**What you should do:** Track down each line below containing the string "that" and copy it.

Stored data
********
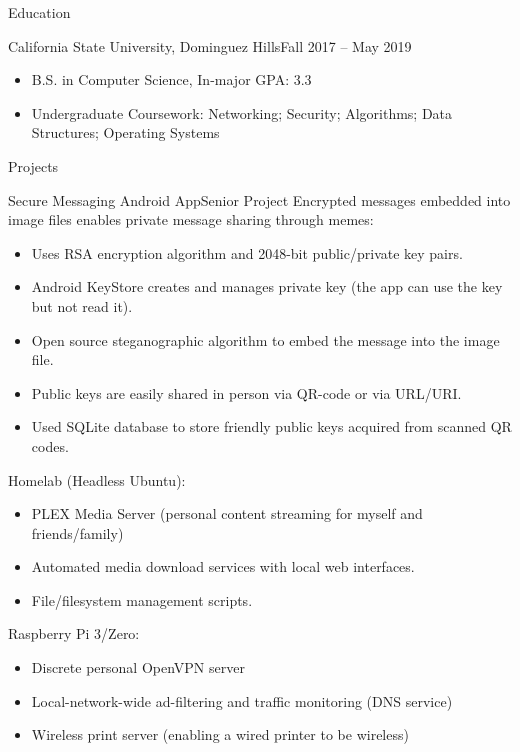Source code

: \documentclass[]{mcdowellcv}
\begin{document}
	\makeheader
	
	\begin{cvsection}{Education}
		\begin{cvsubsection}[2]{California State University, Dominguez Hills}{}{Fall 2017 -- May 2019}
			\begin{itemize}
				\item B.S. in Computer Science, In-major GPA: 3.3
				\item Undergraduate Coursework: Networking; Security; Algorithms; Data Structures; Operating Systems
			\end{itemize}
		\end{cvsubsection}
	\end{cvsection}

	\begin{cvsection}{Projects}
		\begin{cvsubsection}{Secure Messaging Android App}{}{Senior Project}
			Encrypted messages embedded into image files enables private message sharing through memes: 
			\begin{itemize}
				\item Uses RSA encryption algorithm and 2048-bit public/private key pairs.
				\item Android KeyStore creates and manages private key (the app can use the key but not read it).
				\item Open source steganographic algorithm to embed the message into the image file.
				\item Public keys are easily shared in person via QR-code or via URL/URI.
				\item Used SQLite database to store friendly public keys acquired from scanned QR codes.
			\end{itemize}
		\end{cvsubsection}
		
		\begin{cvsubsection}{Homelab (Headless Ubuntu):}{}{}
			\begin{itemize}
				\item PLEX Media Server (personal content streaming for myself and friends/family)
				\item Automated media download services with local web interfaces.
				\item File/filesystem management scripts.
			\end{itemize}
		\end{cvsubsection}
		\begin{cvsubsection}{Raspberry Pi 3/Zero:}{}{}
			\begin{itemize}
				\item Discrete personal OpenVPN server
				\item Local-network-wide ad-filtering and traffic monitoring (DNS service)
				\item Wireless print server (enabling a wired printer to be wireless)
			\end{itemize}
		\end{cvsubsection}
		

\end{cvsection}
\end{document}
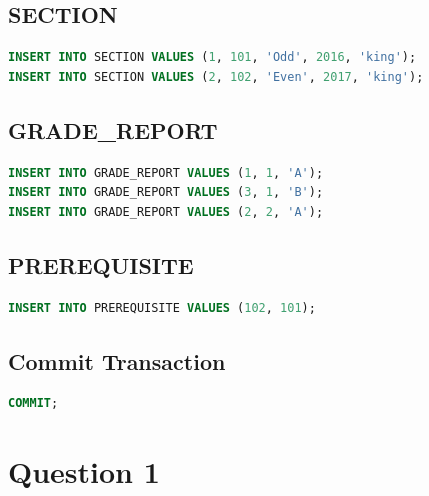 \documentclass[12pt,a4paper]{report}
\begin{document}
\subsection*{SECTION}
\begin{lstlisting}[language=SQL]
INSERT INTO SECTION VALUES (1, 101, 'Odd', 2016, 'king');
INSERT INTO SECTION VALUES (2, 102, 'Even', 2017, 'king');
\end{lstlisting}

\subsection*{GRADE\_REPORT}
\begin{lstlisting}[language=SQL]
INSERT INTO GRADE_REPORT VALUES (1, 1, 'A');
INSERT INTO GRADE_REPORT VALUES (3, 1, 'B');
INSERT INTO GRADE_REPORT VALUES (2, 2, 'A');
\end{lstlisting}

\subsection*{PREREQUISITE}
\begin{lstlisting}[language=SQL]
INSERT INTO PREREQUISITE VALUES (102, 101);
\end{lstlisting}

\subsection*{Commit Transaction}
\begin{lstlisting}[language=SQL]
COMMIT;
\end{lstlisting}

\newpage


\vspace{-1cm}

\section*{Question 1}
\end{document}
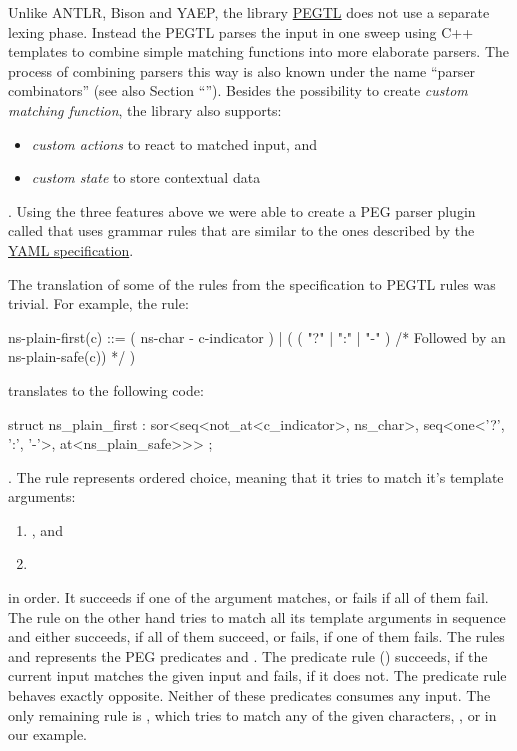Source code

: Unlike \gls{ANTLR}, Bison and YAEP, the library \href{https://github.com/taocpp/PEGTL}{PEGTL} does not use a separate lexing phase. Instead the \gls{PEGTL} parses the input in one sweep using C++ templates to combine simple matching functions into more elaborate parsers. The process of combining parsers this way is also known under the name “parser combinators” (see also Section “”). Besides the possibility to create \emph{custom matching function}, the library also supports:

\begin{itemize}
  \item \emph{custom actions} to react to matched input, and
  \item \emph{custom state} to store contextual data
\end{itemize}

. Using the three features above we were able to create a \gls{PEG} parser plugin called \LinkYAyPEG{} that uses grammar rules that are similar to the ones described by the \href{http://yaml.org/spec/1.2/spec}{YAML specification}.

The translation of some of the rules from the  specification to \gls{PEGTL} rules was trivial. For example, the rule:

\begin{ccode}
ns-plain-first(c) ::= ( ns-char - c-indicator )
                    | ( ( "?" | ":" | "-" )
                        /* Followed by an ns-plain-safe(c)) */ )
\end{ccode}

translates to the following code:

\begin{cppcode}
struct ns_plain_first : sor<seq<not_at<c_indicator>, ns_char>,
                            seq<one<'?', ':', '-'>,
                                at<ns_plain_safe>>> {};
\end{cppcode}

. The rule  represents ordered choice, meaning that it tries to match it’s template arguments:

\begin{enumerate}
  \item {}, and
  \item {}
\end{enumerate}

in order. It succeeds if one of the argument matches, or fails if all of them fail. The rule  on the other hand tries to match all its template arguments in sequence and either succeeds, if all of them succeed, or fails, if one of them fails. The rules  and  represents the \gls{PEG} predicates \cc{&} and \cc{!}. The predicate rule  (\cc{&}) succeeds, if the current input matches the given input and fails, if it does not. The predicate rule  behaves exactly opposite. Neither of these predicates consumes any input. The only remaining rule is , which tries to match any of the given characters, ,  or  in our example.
********
**Worked solution:**
. Using the three features above we were able to create a \gls{PEG} parser plugin called \LinkYAyPEG{} that uses grammar rules that are similar to the ones described by the \href{http://yaml.org/spec/1.2/spec}{YAML specification}.
. The rule  represents ordered choice, meaning that it tries to match it’s template arguments:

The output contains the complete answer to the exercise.